The answer must be an exact copy of every record below.

═════ INPUT DATA ═════

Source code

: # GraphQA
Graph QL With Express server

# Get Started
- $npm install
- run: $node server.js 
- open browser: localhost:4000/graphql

═════

EXERCISE RESULT:
Source code

: # GraphQA
Graph QL With Express server

# Get Started
- $npm install
- run: $node server.js 
- open browser: localhost:4000/graphql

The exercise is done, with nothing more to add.